In embodiments where the cell is a solid state cell using a solid electrolyte, one embodiment of a suitable solid state electrolyte is crystalline argyrodite (Li₆PS₅Cl), which can be provided in the form of a separator. The sulfide argyrodite electrolyte achieves a reasonable room temperature ionic conductivity (>1 mS cm⁻¹) with a Li transference number close to 1. This enables good rate capability and large cathode mass loading. Furthermore, the argyrodite has relatively soft, elastic mechanical properties. This allows intimate, conformal interfaces with the multi-layer current collector 100 to be made via simple cold-press processing techniques.

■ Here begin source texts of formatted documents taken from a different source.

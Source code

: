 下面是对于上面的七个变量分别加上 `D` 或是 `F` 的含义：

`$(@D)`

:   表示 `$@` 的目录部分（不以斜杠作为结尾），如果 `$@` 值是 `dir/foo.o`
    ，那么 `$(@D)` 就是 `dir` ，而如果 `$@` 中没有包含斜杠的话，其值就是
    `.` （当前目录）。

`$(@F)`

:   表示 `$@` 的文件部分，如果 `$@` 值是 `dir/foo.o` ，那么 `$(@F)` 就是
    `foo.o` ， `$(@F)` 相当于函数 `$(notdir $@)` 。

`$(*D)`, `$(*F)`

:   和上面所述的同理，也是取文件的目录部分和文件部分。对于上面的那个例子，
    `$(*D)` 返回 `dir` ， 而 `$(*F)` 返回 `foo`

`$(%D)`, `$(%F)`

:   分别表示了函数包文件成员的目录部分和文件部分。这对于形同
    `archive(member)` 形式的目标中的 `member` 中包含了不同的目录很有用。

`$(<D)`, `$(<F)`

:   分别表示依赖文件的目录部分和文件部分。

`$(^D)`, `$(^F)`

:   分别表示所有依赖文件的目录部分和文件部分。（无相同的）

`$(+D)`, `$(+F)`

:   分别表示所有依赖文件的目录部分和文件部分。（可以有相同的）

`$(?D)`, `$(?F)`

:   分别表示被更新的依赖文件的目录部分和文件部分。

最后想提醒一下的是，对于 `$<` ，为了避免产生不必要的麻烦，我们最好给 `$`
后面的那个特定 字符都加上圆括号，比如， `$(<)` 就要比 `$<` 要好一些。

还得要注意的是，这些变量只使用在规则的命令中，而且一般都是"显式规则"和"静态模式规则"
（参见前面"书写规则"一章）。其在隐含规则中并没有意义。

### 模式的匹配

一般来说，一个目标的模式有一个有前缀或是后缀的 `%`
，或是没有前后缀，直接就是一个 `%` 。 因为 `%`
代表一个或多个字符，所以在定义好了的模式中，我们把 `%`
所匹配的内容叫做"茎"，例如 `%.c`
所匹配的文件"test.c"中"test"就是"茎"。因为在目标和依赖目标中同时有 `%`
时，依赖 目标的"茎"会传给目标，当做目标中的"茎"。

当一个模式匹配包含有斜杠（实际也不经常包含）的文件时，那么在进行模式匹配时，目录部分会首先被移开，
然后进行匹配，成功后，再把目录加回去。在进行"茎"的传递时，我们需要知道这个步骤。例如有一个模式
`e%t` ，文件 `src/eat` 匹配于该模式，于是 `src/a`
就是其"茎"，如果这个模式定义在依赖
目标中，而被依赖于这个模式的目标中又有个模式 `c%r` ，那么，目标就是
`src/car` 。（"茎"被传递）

As shown in FIG. 1, charging a cell including the current collector 100 described above and an electrolyte 140 generally results in Li ions from the electrolyte passing through the shield layer 130, at which point the seed layer 120 (made of Li-soluble or Li-alloying material) takes up the Li ions to form a lithiated seed layer 120a. After the lithiated seed layer 120a becomes saturated, further Li ions passing through the shield layer 130 begin to plate the lithiated seed layer 120 and form a lithium metal layer 150 between the lithiated seed layer 120a and the shield layer 130. The lithium metal layer 150 continues to grow in thickness and more Li ion pass through the shield layer 130 during charging.

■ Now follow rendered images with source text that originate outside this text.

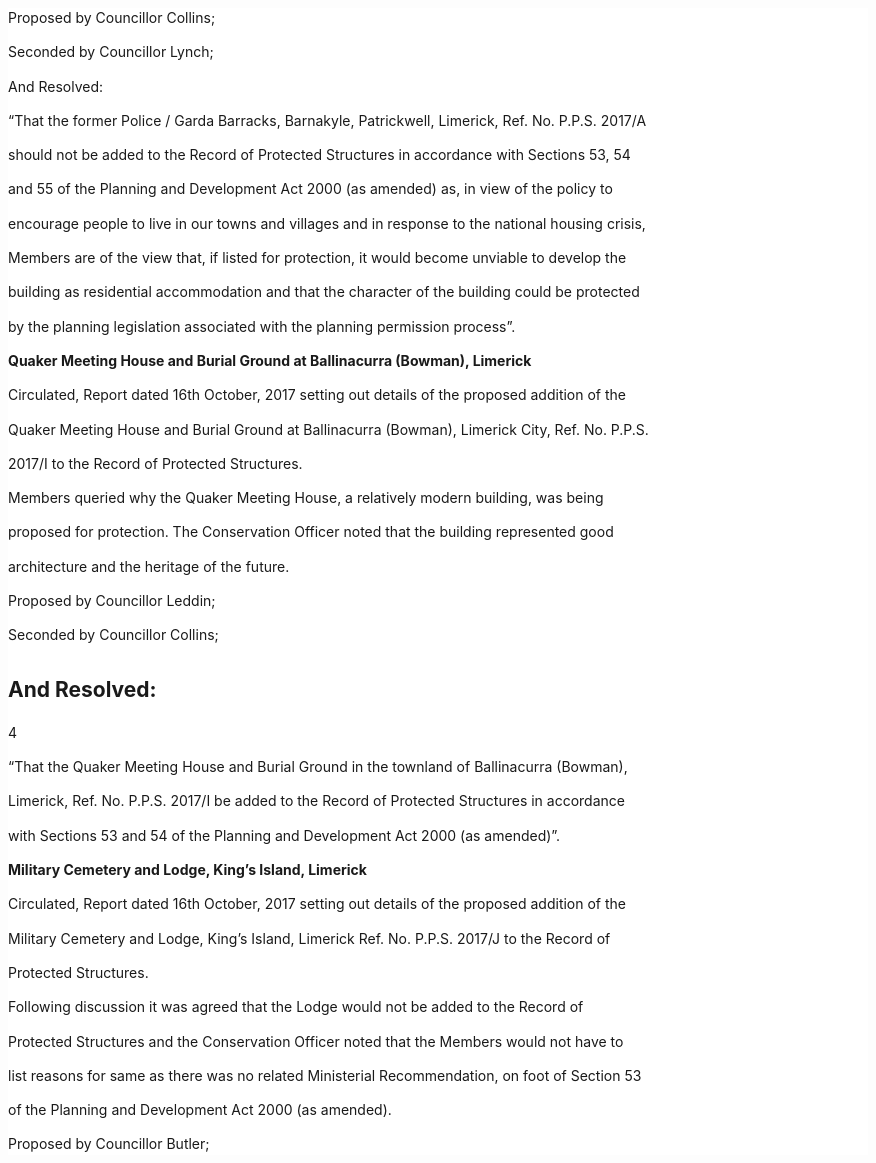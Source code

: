Proposed by Councillor Collins;

Seconded by Councillor Lynch;

And Resolved:

“That the former Police / Garda Barracks, Barnakyle, Patrickwell, Limerick, Ref. No. P.P.S. 2017/A

should not be added to the Record of Protected Structures in accordance with Sections 53, 54

and 55 of the Planning and Development Act 2000 (as amended) as, in view of the policy to

encourage people to live in our towns and villages and in response to the national housing crisis,

Members are of the view that, if listed for protection, it would become unviable to develop the

building as residential accommodation and that the character of the building could be protected

by the planning legislation associated with the planning permission process”.

**Quaker Meeting House and Burial Ground at Ballinacurra (Bowman), Limerick**

Circulated, Report dated 16th October, 2017 setting out details of the proposed addition of the

Quaker Meeting House and Burial Ground at Ballinacurra (Bowman), Limerick City, Ref. No. P.P.S.

2017/I to the Record of Protected Structures.

Members queried why the Quaker Meeting House, a relatively modern building, was being

proposed for protection. The Conservation Officer noted that the building represented good

architecture and the heritage of the future.

Proposed by Councillor Leddin;

Seconded by Councillor Collins;

And Resolved:
---
4

“That the Quaker Meeting House and Burial Ground in the townland of Ballinacurra (Bowman),

Limerick, Ref. No. P.P.S. 2017/I be added to the Record of Protected Structures in accordance

with Sections 53 and 54 of the Planning and Development Act 2000 (as amended)”.

**Military Cemetery and Lodge, King’s Island, Limerick**

Circulated, Report dated 16th October, 2017 setting out details of the proposed addition of the

Military Cemetery and Lodge, King’s Island, Limerick Ref. No. P.P.S. 2017/J to the Record of

Protected Structures.

Following discussion it was agreed that the Lodge would not be added to the Record of

Protected Structures and the Conservation Officer noted that the Members would not have to

list reasons for same as there was no related Ministerial Recommendation, on foot of Section 53

of the Planning and Development Act 2000 (as amended).

Proposed by Councillor Butler;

During discharging, the process is reversed, and the lithium material of the lithium metal layer 150 passes back through the shield layer 130 and into the electrolyte 140. This ultimately results in the disappearance of the lithium metal layer 150 such that the lithiated seed layer 120a is abutting the shield layer 130. At this point, lithium in the lithiated seed layer 120a begins to pass through the shield layer 130 and into the electrolyte such that the lithiated seed layer 120a reverts back to a seed layer 120. It is also possible the lithium in the lithiated seed layer 120a begins to transfer through the shield layer 130 into the electrolyte 140 prior to full disappearance of the lithium metal layer 150.

EXAMPLES

Example 1

To verify the operating principles of the anodeless design described herein, we a series of all-solid-state lithium half-cells were prepared. By using a lithium counter electrode, it was possible to plate large amounts of lithium metal onto various current collectors while precisely monitoring their potentials (see FIG. 3).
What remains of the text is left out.